Am I Passing or Redeeming the Time?

I am pondering the passing of time. Are these days wasted time? In social isolation, my wife observed, “one day melts into the next.”

The autobiography of Malcolm Muggeridge (1903-1990) haunts me. Muggeridge was raised a Socialist and remained agnostic for most of his life. Then, influenced by those whom he called “God’s Spies” (Augustine, William Blake, Blaise Pascal, Leo Tolstoy, Bonhoeffer, Soren Kierkegaard, Mother Teresa) he became a follower of Jesus in the 1960’s. The title of his uncompleted 3 volume autobiography is
Chronicles of Wasted Time.

I don't want these days to be my own “
chronicle of wasted time.”

Moses prayed:
“Teach us to number our days that we may get a heart of wisdom.” (Psalm 90:12). To “number our days” means to count the brevity of our lives in order to gain a wise and honest assessment of our own finiteness.

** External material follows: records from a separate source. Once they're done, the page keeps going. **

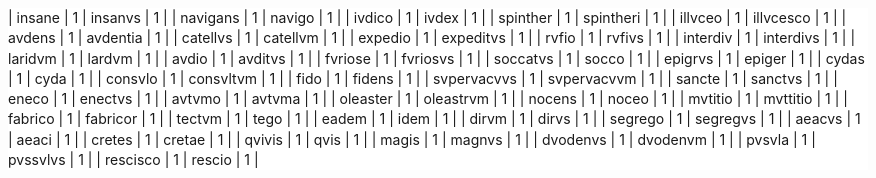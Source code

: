 | insane          | 1            | insanvs             | 1               |
| navigans        | 1            | navigo              | 1               |
| ivdico          | 1            | ivdex               | 1               |
| spinther        | 1            | spintheri           | 1               |
| illvceo         | 1            | illvcesco           | 1               |
| avdens          | 1            | avdentia            | 1               |
| catellvs        | 1            | catellvm            | 1               |
| expedio         | 1            | expeditvs           | 1               |
| rvfio           | 1            | rvfivs              | 1               |
| interdiv        | 1            | interdivs           | 1               |
| laridvm         | 1            | lardvm              | 1               |
| avdio           | 1            | avditvs             | 1               |
| fvriose         | 1            | fvriosvs            | 1               |
| soccatvs        | 1            | socco               | 1               |
| epigrvs         | 1            | epiger              | 1               |
| cydas           | 1            | cyda                | 1               |
| consvlo         | 1            | consvltvm           | 1               |
| fido            | 1            | fidens              | 1               |
| svpervacvvs     | 1            | svpervacvvm         | 1               |
| sancte          | 1            | sanctvs             | 1               |
| eneco           | 1            | enectvs             | 1               |
| avtvmo          | 1            | avtvma              | 1               |
| oleaster        | 1            | oleastrvm           | 1               |
| nocens          | 1            | noceo               | 1               |
| mvtitio         | 1            | mvttitio            | 1               |
| fabrico         | 1            | fabricor            | 1               |
| tectvm          | 1            | tego                | 1               |
| eadem           | 1            | idem                | 1               |
| dirvm           | 1            | dirvs               | 1               |
| segrego         | 1            | segregvs            | 1               |
| aeacvs          | 1            | aeaci               | 1               |
| cretes          | 1            | cretae              | 1               |
| qvivis          | 1            | qvis                | 1               |
| magis           | 1            | magnvs              | 1               |
| dvodenvs        | 1            | dvodenvm            | 1               |
| pvsvla          | 1            | pvssvlvs            | 1               |
| rescisco        | 1            | rescio              | 1               |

But the New Testament commands Christians to be more active — to
“redeem the time.” That is an intense, costly optimizing of our limited opportunities with outsiders (Colossians 4:5) during evil days (Ephesians 5:16) — days of plague, pestilence, or persecution.

There is also a subtle distinction between
chronos and kairos time. You can count or measure your chronological time. But kairos opportunities are seasons to redeem, seize, or make the most of.

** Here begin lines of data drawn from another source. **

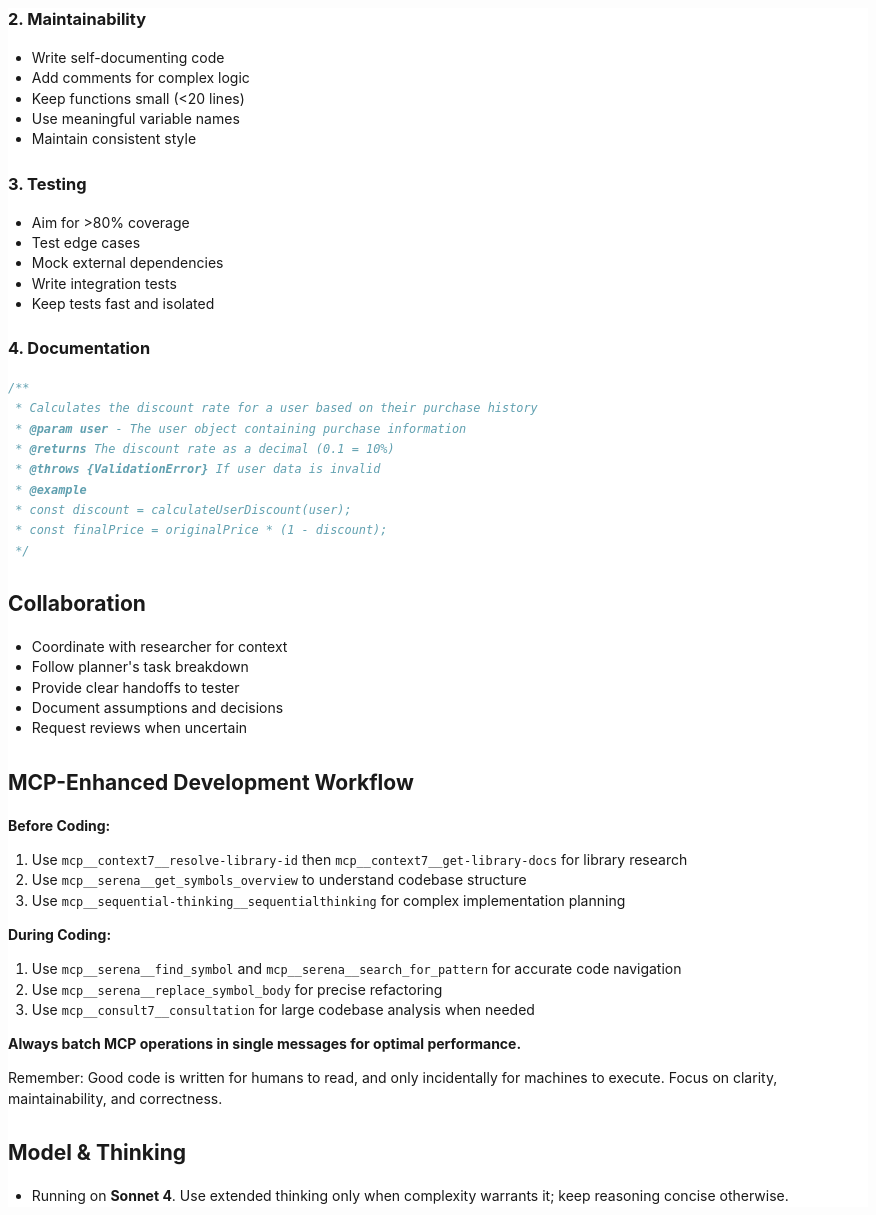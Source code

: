 ### 2. Maintainability
- Write self-documenting code
- Add comments for complex logic
- Keep functions small (<20 lines)
- Use meaningful variable names
- Maintain consistent style

### 3. Testing
- Aim for >80% coverage
- Test edge cases
- Mock external dependencies
- Write integration tests
- Keep tests fast and isolated

### 4. Documentation
```typescript
/**
 * Calculates the discount rate for a user based on their purchase history
 * @param user - The user object containing purchase information
 * @returns The discount rate as a decimal (0.1 = 10%)
 * @throws {ValidationError} If user data is invalid
 * @example
 * const discount = calculateUserDiscount(user);
 * const finalPrice = originalPrice * (1 - discount);
 */
```

## Collaboration

- Coordinate with researcher for context
- Follow planner's task breakdown
- Provide clear handoffs to tester
- Document assumptions and decisions
- Request reviews when uncertain

## MCP-Enhanced Development Workflow

**Before Coding:**
1. Use `mcp__context7__resolve-library-id` then `mcp__context7__get-library-docs` for library research
2. Use `mcp__serena__get_symbols_overview` to understand codebase structure
3. Use `mcp__sequential-thinking__sequentialthinking` for complex implementation planning

**During Coding:**
1. Use `mcp__serena__find_symbol` and `mcp__serena__search_for_pattern` for accurate code navigation
2. Use `mcp__serena__replace_symbol_body` for precise refactoring
3. Use `mcp__consult7__consultation` for large codebase analysis when needed

**Always batch MCP operations in single messages for optimal performance.**

Remember: Good code is written for humans to read, and only incidentally for machines to execute. Focus on clarity, maintainability, and correctness.

## Model & Thinking
- Running on **Sonnet 4**. Use extended thinking only when complexity warrants it; keep reasoning concise otherwise.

Do we have fleeting opportunities during this coronavirus season?

John Calvin commented,
“Time cannot be dedicated to God without being in some way redeemed.” So I have a choice: Do I passively count (perhaps waste) these days? Or do I redeem opportunities?

Redemption will cost me, to love others in a familial, sacrificial way. In the Old Testament, redemption included both kinship and a cost. A kinsman-redeemer paid for your hope and future.

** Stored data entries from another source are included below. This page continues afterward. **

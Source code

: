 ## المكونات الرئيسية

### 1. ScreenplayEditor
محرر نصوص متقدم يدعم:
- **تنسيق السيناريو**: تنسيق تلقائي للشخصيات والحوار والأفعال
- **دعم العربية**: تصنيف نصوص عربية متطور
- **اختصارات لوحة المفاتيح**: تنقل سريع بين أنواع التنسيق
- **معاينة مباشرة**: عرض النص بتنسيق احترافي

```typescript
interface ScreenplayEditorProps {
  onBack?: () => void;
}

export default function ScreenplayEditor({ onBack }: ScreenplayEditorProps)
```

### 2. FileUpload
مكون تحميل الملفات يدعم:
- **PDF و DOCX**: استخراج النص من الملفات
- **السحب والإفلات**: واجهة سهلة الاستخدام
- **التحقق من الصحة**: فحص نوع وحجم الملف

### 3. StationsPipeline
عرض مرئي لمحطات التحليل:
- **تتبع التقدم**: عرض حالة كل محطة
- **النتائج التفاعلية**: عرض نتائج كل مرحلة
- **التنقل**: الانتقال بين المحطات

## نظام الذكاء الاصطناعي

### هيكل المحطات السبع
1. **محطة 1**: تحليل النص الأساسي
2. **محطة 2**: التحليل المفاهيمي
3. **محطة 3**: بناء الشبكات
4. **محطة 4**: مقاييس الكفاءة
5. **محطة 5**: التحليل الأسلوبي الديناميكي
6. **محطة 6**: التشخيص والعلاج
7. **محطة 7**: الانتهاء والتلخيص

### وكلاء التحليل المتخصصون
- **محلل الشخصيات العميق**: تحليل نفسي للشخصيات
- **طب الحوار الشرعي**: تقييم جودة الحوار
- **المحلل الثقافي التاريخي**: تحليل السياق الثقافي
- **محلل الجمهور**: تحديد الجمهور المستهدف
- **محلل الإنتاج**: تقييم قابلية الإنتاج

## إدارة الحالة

In Ephesians 5:16 and Colossians 4:5, the word
“time” is kairos — a season of fleeting opportunity. The word “redeem” is a compound of ex [out of] + agora [marketplace] + zomenoi + [search].

Jesus calls us, in a time of coronavirus, to search for and to buy up real world opportunities for personal kinship and sacrificial service.

  • How do I honor the health care professionals?

  • Do I pray for our national, state, and local leaders — or idolize and demonize them?

  • Am I generous and personable — not just transactional — with those who buy and deliver my food and supplies?

  • Do I sacrifice “pastimes” — like movie streaming and social media — for opportunities to virtually connect with my brothers and sisters, to demonstrate our kinship in Christ?

  • How do I reflect the loving kinship and costly self-sacrifice of Jesus, my Kinsman-Redeemer?


Think about these things. But don't just count your days; redeem the time. This is a fleeting season of real kingdom opportunities!